Piazza Santa Chiara e Via Roma

PIAZZA SANTA CHIARA

Non c'è più nessuno che racconta la storia del "Mat Bergnà" (Bartolomeo Bargnam, famoso bandito del Settecento), che seduceva le ragazze del paese e tiranneggiava i dintorni coi suoi bravi alloggiati nel castello. Più che incutere timore, l'arcigna dimora dei Martinengo subisce l'indifferenza delle macchine che sfrecciano nella piazza. Pochi curiosi si soffermano ad osservare gli affreschi sbiaditi della sua facciata e forse si interrogano sui potenti signori che hanno condizionato per secoli i destini di Villachiara.
Eppure quanto di più bello ed interessante possa offrire il capoluogo sta tutto intorno a piazza Santa Chiara. A rivaleggiare infatti col vetusto maniero, si erge sul lato opposto la magnifica parrocchiale con lo slanciato campanile secentesco.
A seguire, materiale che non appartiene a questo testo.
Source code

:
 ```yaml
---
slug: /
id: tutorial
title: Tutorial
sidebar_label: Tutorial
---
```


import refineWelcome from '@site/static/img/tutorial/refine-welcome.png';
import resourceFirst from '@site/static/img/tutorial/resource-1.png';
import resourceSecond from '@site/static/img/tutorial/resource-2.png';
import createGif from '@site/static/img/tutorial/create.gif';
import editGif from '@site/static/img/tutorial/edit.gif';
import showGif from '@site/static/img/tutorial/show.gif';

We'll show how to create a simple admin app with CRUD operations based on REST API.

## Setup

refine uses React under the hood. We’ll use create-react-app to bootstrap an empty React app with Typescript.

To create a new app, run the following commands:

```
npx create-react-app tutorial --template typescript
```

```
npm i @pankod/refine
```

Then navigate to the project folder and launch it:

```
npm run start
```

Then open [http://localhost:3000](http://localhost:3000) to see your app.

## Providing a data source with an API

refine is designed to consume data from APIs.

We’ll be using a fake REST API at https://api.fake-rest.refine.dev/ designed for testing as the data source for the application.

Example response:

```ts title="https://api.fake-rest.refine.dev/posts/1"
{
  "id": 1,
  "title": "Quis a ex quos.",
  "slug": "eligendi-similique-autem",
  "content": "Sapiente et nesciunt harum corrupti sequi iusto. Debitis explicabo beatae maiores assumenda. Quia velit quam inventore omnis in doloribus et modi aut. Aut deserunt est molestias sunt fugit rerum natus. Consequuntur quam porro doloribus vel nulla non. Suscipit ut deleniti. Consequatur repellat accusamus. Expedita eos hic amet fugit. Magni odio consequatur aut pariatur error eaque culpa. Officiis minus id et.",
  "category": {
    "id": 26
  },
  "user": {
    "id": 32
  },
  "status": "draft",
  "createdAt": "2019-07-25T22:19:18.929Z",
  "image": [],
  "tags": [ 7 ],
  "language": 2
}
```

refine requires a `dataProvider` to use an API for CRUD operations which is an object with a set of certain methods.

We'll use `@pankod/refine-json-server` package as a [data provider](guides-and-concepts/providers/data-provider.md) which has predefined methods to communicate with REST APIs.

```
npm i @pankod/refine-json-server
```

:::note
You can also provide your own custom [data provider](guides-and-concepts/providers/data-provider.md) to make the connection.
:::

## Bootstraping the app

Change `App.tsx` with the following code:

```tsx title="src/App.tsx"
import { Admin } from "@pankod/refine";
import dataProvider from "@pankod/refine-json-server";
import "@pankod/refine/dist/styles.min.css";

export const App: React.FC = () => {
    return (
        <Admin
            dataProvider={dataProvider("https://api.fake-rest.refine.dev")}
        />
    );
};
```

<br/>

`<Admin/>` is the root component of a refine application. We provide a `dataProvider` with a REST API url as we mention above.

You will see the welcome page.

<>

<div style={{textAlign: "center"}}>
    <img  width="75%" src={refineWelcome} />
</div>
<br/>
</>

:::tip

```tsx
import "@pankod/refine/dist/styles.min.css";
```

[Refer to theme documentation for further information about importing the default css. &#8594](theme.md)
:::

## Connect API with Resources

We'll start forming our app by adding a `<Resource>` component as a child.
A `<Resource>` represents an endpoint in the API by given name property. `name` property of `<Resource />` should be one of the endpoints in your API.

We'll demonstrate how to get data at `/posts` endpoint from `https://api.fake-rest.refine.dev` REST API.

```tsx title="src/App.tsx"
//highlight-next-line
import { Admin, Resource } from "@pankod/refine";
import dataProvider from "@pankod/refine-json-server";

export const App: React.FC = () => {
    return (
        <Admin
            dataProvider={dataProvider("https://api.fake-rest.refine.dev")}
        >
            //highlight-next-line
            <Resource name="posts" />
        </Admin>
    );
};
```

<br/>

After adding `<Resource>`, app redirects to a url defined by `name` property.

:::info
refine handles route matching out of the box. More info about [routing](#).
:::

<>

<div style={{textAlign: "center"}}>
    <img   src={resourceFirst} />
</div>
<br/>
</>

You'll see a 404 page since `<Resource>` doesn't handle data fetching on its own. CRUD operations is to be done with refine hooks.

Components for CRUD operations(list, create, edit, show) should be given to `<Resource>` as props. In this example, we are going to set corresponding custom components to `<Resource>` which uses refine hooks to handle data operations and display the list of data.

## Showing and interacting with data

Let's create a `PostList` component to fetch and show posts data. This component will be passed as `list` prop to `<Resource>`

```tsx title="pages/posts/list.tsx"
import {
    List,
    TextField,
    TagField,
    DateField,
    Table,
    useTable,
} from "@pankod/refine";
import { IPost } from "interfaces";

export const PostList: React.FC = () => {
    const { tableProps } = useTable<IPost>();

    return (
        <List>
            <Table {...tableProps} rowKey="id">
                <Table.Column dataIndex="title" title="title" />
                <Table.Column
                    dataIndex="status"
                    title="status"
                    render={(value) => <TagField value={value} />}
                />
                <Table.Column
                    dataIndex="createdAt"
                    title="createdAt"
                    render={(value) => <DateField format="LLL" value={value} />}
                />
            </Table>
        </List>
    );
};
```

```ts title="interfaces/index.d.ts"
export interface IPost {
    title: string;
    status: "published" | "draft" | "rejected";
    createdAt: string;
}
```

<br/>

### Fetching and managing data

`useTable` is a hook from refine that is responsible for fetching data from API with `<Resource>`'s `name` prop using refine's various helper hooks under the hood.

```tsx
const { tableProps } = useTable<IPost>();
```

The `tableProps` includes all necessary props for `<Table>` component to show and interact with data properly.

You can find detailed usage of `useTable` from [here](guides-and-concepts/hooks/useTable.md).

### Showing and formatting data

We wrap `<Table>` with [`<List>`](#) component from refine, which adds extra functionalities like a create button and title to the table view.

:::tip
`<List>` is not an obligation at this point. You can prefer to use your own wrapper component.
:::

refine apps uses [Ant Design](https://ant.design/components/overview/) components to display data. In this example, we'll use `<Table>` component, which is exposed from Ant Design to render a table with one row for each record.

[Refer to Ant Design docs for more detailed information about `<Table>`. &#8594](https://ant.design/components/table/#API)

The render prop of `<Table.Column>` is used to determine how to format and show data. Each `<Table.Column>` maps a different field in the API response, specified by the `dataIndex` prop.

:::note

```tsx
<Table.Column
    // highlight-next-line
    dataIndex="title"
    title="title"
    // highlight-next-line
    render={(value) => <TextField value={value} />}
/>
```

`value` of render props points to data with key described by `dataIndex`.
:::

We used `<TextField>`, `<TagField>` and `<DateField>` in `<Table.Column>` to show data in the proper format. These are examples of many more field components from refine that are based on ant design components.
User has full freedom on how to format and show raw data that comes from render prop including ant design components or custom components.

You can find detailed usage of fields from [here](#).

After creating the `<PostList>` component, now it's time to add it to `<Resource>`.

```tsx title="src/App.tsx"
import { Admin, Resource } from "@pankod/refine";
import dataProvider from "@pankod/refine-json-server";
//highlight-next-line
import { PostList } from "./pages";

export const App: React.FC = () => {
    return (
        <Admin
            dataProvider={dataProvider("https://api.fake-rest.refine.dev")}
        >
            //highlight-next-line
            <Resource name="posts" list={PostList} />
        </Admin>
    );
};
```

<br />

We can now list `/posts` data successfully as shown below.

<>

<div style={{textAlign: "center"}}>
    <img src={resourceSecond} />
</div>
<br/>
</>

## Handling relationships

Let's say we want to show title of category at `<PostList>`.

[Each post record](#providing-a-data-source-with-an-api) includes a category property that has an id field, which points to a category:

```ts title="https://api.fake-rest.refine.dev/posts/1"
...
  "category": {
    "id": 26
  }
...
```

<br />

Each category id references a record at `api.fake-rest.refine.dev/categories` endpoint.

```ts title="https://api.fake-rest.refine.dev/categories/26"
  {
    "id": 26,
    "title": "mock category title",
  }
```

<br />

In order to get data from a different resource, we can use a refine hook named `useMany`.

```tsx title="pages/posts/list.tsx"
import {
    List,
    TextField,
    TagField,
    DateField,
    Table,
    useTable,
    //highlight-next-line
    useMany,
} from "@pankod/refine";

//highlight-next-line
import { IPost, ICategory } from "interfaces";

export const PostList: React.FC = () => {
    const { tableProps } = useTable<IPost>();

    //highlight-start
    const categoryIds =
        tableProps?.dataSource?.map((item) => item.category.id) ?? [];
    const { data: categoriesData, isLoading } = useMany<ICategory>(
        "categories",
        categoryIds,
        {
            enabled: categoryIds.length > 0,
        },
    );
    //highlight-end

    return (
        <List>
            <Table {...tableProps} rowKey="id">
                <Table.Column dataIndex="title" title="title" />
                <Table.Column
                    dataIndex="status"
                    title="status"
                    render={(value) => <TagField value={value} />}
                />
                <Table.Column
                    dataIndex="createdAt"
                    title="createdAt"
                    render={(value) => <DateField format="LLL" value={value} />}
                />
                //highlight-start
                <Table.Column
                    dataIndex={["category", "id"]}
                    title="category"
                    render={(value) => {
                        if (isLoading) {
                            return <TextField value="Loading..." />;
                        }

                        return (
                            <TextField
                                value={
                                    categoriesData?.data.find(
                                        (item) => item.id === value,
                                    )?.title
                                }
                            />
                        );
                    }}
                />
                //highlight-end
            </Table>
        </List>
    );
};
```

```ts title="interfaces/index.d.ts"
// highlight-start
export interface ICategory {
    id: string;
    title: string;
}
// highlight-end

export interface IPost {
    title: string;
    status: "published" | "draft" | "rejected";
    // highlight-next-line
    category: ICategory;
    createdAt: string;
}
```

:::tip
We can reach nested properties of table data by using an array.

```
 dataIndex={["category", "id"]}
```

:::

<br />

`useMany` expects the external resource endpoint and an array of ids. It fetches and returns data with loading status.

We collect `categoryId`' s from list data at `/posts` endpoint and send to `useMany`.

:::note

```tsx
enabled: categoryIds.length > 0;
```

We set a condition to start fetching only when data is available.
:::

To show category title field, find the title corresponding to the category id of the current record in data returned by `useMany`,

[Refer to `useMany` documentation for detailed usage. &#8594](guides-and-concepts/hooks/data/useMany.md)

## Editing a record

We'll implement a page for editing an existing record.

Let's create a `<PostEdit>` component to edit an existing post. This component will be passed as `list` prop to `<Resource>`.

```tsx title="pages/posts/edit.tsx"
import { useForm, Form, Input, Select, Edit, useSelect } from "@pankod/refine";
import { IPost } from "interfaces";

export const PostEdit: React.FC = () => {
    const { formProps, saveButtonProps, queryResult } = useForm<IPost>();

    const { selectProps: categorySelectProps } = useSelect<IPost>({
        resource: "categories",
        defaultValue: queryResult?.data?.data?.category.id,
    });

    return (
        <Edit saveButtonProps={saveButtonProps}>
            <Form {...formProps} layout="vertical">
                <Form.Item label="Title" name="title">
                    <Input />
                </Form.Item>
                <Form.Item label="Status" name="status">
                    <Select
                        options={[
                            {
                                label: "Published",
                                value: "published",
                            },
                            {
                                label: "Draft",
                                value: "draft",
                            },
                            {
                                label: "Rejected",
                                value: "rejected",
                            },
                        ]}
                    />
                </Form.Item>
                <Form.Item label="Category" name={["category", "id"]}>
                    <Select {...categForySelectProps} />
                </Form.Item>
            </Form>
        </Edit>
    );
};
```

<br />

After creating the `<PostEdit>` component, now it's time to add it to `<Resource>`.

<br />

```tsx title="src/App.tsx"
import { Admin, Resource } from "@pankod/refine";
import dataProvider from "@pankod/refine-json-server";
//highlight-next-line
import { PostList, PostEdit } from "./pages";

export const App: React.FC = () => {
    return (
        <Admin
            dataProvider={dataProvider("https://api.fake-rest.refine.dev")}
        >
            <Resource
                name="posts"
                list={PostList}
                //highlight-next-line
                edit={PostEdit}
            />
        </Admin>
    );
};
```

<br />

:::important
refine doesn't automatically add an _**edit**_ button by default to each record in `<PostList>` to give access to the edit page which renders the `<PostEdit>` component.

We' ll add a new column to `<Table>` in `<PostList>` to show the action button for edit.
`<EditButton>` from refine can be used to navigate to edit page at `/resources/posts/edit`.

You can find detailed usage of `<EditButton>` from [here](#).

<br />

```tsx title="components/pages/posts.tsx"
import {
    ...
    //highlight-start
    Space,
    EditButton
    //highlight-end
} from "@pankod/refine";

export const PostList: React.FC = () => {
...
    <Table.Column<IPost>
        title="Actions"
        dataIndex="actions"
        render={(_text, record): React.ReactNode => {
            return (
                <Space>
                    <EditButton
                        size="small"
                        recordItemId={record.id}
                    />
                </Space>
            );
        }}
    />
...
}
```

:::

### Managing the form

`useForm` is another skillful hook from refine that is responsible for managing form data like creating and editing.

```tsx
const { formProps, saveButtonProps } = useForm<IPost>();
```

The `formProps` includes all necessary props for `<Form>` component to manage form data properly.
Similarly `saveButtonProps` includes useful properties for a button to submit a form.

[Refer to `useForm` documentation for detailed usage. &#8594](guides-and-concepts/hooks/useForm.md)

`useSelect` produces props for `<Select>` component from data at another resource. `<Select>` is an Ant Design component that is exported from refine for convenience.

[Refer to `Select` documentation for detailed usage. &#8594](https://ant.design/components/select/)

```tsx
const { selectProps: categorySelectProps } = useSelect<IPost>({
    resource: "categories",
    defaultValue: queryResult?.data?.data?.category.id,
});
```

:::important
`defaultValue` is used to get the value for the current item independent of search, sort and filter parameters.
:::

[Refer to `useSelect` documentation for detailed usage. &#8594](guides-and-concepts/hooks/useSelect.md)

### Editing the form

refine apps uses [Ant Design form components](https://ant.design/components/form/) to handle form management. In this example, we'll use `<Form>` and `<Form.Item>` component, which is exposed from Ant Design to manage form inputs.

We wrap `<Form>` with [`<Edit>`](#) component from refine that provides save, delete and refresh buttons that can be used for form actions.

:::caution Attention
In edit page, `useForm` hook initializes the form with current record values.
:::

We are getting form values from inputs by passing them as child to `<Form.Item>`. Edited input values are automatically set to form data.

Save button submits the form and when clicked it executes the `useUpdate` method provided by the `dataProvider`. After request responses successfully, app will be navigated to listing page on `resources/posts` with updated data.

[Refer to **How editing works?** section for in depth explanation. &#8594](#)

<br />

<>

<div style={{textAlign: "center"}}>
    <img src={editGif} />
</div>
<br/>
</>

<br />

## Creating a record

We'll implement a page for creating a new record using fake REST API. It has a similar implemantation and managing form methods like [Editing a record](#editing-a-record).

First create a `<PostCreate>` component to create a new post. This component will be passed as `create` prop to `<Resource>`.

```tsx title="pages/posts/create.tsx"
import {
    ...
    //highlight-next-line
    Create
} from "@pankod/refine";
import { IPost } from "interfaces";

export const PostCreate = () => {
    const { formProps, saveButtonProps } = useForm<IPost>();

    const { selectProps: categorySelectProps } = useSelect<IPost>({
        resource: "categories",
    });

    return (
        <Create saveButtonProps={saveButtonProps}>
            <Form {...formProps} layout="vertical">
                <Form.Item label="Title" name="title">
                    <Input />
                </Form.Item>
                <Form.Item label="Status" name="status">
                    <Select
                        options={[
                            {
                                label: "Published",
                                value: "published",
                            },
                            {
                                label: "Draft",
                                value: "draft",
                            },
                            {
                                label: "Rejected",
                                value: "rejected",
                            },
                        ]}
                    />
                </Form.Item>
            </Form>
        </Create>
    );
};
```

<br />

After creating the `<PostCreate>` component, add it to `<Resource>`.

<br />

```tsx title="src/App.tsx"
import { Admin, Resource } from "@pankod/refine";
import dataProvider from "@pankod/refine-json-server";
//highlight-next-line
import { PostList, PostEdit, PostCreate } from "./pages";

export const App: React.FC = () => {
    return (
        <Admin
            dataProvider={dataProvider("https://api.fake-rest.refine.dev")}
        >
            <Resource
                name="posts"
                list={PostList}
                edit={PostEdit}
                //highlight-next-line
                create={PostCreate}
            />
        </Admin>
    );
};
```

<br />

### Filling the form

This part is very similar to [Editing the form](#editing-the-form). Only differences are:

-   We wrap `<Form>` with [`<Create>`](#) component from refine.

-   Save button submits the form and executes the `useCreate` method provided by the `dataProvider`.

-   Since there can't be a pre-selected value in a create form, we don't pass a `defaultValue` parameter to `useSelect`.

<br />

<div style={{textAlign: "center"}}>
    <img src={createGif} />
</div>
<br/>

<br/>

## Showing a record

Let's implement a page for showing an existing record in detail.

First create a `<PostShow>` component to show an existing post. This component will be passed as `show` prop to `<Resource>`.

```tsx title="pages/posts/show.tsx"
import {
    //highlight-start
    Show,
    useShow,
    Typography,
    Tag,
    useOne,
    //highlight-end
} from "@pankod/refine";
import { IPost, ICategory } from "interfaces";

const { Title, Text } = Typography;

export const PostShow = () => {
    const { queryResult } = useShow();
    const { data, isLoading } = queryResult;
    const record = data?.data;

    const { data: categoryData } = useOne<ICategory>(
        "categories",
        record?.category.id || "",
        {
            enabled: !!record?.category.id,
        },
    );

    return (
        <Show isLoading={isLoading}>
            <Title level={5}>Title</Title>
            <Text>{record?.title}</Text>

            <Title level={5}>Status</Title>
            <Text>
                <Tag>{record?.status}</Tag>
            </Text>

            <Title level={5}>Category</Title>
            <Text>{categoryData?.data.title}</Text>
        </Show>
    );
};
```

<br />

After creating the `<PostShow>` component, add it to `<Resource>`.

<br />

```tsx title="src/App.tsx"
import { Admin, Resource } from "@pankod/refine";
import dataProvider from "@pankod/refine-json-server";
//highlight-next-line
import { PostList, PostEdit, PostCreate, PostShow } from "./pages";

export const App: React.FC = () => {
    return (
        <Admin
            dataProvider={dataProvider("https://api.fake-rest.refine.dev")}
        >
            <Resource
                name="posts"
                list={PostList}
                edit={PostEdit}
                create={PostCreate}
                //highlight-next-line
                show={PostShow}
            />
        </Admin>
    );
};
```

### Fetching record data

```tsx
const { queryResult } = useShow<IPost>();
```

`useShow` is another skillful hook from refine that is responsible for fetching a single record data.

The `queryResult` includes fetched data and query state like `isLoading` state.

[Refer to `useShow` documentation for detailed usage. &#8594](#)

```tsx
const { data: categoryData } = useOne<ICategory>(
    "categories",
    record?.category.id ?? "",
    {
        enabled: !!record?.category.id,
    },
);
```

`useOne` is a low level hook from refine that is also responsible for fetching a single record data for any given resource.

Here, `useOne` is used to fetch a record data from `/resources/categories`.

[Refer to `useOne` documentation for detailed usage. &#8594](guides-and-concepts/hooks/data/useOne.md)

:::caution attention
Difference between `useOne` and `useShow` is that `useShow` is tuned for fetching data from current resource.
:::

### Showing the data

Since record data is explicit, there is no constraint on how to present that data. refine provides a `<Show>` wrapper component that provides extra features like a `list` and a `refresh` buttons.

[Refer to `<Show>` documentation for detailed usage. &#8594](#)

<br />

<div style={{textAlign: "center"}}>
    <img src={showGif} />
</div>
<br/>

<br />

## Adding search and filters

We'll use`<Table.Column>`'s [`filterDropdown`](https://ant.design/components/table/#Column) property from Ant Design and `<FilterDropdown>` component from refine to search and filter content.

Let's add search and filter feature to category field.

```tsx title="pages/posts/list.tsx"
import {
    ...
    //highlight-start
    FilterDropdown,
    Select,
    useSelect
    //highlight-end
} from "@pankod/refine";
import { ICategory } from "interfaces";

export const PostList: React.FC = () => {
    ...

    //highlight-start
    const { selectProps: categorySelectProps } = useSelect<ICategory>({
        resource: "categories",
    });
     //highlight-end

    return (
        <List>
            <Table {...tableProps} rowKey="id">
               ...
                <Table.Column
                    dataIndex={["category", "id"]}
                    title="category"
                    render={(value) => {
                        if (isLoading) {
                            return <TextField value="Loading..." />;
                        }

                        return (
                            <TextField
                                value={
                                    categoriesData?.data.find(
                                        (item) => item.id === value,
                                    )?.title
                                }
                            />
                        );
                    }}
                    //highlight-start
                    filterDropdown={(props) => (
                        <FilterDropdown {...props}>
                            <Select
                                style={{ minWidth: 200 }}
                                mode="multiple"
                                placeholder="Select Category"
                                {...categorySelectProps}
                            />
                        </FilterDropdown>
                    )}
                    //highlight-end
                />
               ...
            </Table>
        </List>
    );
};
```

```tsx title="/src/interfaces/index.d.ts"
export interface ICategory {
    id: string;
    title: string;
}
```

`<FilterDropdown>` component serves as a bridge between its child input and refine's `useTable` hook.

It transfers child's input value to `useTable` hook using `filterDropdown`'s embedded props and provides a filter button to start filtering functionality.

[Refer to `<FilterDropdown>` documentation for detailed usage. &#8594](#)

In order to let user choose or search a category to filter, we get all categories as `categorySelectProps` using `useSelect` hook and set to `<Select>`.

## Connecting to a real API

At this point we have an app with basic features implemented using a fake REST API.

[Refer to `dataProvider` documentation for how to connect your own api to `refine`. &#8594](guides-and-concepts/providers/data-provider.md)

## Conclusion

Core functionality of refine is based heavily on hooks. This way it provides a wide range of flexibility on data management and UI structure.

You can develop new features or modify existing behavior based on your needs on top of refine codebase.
Oggi, luogo più di transito che di sosta, la piazza rimane tuttavia il centro del paese, il posto aperto di riunione per eccellenza, sia essa di carattere religioso o civile. Sul selciato illuminato dalla luce calda dei fari, testimoni il castello e la chiesa, da sempre convergono le notizie, le idee, i progetti, le illusioni, i sentimenti, le civetterie degli abitanti, come le strade del comune.


VIA ROMA

Ben poco rimane del laborioso tessuto umano fatto di artigiani, bottegai e piccoli coltivatori che fino a qualche decennio addietro animavano l'odierna via Roma, un tempo denominata "la Villa" (la éla in dialetto) e Oglio. Non ci sono più il fabbromaniscalco, il fornaio, il falegname, il sellaio, il calzolaio, il barbiere, il marmista... Le osterie dove si indugiava, tra un calice di vino e l'altro, nella conversazione e nel gioco delle carte, si sono trasformate in bar dove la sosta si fa breve in attesa di trasferirsi nei luoghi del moderno divertimento. I pochi negozi di alimentari faticano a tenere il passo con i tempi, incalzati da vicino dalla spietata concorrenza dei supermercati, mostre permanenti della nostra società dei consumi.
Fattisi più rari e fugaci i rapporti umani favoriti dalla vivacità socio-economica del passato, via Roma rimane tuttavia un luogo privilegiato di transito e di incontro. Vi passano sempre le processioni religiose ed i cortei funebri accompagnati dai rintocchi mesti del campanone.